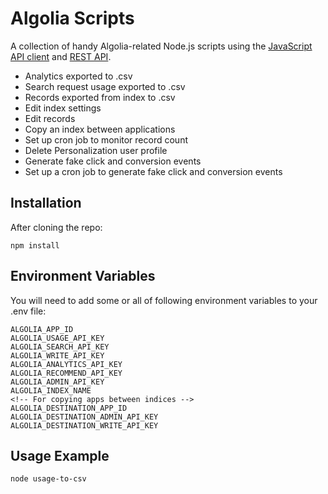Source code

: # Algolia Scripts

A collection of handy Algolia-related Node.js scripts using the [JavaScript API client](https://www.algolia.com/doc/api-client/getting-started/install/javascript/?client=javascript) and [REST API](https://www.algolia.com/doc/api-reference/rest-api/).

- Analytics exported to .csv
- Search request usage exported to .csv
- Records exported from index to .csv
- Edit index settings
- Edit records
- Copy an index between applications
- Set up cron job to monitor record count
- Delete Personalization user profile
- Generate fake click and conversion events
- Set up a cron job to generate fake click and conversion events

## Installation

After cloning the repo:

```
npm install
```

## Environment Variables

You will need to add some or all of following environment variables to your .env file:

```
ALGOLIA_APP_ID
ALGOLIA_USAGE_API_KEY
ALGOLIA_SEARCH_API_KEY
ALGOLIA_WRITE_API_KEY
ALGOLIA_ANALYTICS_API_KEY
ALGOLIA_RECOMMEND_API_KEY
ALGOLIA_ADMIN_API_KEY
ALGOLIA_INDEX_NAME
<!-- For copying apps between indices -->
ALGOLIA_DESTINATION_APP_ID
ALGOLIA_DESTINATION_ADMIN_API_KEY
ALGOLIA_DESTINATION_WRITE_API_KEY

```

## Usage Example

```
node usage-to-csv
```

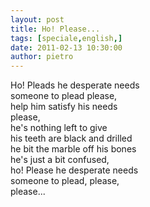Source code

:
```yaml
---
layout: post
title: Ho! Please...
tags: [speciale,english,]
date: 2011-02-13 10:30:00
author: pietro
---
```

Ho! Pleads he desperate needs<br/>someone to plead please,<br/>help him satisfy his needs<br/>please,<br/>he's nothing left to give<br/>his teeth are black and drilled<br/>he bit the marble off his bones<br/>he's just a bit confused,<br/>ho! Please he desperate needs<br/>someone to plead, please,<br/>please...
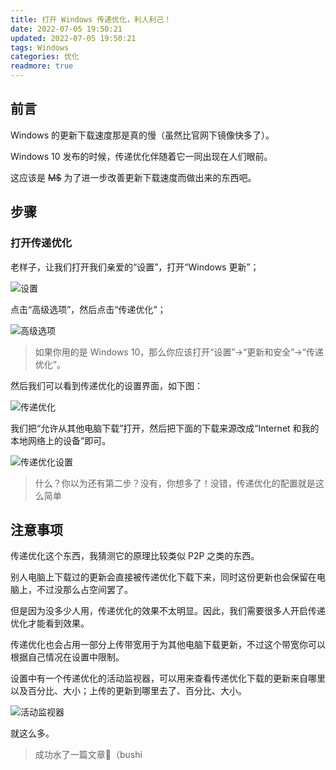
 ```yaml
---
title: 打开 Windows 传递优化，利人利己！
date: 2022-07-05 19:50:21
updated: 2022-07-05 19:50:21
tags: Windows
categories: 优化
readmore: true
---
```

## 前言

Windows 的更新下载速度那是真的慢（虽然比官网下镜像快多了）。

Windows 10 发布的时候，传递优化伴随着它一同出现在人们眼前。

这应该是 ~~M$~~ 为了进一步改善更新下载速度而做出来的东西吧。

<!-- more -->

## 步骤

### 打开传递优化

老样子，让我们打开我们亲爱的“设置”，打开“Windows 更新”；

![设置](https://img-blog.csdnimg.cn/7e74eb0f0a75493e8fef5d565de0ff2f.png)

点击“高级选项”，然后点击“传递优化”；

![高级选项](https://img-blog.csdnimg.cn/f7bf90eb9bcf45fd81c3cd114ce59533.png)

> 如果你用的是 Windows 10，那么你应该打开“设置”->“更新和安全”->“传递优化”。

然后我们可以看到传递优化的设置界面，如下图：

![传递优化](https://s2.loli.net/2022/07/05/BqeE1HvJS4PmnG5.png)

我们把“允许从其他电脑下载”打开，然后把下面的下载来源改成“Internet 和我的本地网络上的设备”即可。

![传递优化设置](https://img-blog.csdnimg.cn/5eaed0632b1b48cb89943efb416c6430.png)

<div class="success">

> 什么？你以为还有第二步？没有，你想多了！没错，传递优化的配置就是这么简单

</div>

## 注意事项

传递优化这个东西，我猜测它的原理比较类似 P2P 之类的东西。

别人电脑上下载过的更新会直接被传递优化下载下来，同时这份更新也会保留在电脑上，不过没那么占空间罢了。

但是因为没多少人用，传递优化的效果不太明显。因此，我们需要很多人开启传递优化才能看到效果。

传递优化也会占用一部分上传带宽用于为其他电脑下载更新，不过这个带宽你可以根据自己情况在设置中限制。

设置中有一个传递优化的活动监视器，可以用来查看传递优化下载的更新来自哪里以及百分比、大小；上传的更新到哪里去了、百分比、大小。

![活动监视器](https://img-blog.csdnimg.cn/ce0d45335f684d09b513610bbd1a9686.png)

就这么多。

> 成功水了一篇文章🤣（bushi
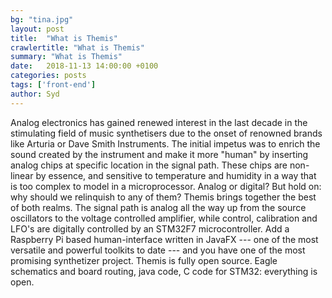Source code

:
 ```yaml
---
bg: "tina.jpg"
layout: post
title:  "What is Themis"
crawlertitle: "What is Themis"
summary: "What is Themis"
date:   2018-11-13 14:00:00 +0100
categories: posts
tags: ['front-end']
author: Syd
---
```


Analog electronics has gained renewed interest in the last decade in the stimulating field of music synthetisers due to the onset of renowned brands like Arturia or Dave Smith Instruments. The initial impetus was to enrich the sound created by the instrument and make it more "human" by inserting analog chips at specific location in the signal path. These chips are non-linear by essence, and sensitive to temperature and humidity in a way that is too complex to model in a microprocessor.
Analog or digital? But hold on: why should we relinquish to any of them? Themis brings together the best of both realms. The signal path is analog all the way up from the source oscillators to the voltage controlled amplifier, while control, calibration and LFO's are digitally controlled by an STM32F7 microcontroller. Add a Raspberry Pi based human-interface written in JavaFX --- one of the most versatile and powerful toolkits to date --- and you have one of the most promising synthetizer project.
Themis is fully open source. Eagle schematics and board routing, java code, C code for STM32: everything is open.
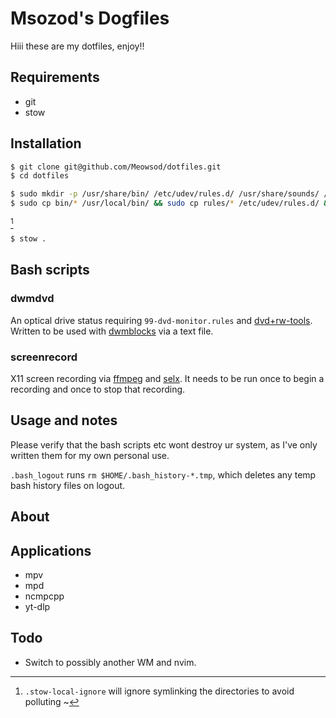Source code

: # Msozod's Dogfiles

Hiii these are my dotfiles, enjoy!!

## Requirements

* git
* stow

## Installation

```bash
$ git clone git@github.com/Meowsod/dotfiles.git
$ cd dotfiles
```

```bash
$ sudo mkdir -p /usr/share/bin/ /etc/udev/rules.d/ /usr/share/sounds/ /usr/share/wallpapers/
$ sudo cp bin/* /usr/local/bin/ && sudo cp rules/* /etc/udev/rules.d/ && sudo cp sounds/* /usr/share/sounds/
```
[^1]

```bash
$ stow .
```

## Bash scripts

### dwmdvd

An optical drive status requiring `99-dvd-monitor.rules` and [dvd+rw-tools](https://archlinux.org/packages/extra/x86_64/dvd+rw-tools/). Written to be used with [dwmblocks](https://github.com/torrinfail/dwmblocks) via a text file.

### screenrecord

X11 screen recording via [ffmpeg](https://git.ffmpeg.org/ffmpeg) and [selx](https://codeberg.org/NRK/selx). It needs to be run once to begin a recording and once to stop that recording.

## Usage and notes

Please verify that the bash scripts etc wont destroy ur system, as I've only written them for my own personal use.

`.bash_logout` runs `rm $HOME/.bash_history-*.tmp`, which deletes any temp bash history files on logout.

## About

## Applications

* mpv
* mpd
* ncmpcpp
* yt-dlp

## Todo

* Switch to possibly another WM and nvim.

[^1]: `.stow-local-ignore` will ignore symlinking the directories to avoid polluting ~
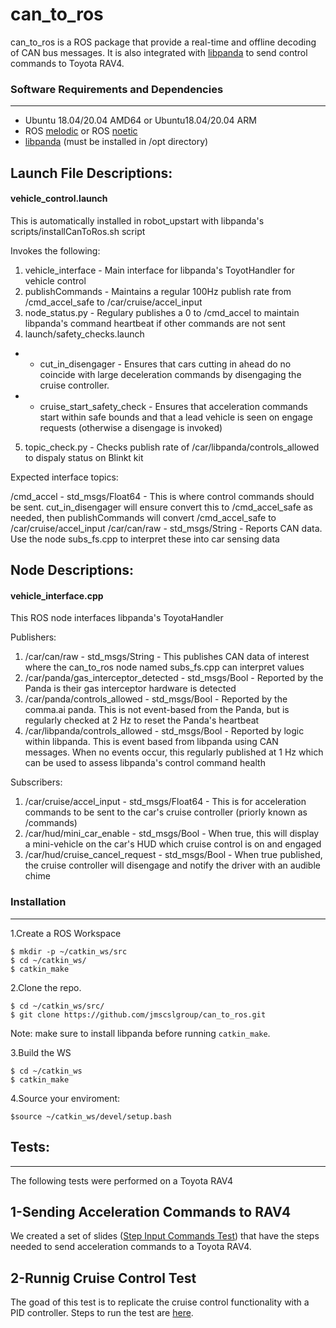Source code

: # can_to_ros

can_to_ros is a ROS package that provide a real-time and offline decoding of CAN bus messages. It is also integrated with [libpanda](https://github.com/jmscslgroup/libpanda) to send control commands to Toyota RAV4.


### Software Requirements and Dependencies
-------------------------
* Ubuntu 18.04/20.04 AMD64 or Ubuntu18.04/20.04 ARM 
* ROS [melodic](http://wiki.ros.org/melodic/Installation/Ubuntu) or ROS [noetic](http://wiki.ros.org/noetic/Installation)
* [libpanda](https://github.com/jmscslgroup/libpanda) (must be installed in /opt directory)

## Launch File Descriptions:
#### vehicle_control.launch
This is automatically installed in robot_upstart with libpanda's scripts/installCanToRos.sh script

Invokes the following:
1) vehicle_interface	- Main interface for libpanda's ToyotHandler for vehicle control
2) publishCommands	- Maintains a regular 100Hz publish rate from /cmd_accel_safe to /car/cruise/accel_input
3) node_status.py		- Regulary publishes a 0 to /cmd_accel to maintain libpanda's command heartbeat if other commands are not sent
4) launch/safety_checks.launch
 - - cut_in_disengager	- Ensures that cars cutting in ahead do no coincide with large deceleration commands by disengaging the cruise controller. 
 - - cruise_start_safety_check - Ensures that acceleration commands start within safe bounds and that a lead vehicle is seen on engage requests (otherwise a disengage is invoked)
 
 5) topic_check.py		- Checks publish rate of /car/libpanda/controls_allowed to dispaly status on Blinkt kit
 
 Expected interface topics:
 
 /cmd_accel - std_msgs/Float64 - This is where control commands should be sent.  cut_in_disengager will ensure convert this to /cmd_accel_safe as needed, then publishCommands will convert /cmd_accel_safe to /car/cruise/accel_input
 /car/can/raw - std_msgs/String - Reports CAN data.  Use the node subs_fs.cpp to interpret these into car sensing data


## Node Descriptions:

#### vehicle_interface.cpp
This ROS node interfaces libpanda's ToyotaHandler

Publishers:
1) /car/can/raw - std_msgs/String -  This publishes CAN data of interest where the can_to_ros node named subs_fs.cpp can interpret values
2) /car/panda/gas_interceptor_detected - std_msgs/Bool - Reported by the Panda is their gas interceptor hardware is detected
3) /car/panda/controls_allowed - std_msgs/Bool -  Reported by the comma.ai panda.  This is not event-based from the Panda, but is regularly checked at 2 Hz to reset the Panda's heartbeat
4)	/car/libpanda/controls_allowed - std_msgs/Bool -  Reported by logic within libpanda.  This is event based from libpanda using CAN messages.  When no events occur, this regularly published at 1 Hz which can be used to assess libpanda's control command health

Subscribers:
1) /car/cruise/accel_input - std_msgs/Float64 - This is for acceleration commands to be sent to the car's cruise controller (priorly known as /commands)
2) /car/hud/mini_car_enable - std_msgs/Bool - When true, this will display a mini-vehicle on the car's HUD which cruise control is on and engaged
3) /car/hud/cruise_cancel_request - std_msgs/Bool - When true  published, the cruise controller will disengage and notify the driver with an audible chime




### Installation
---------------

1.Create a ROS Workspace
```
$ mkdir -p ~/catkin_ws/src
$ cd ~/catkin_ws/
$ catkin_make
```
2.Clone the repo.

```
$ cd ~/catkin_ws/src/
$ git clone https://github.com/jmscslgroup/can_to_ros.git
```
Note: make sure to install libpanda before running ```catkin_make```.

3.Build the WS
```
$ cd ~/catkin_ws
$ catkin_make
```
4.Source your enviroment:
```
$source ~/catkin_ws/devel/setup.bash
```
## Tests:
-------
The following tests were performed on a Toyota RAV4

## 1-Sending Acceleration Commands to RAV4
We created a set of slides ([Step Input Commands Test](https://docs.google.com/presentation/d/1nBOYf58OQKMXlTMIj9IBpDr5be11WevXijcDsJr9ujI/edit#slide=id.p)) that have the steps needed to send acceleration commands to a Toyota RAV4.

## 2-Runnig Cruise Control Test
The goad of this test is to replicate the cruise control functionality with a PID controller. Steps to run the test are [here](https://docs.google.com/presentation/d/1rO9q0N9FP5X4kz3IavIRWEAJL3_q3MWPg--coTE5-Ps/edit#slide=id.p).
--*--
What to produce. Count up the lines in the listing that hold the word "analog", and give that number only.

Solution to this exercise. 2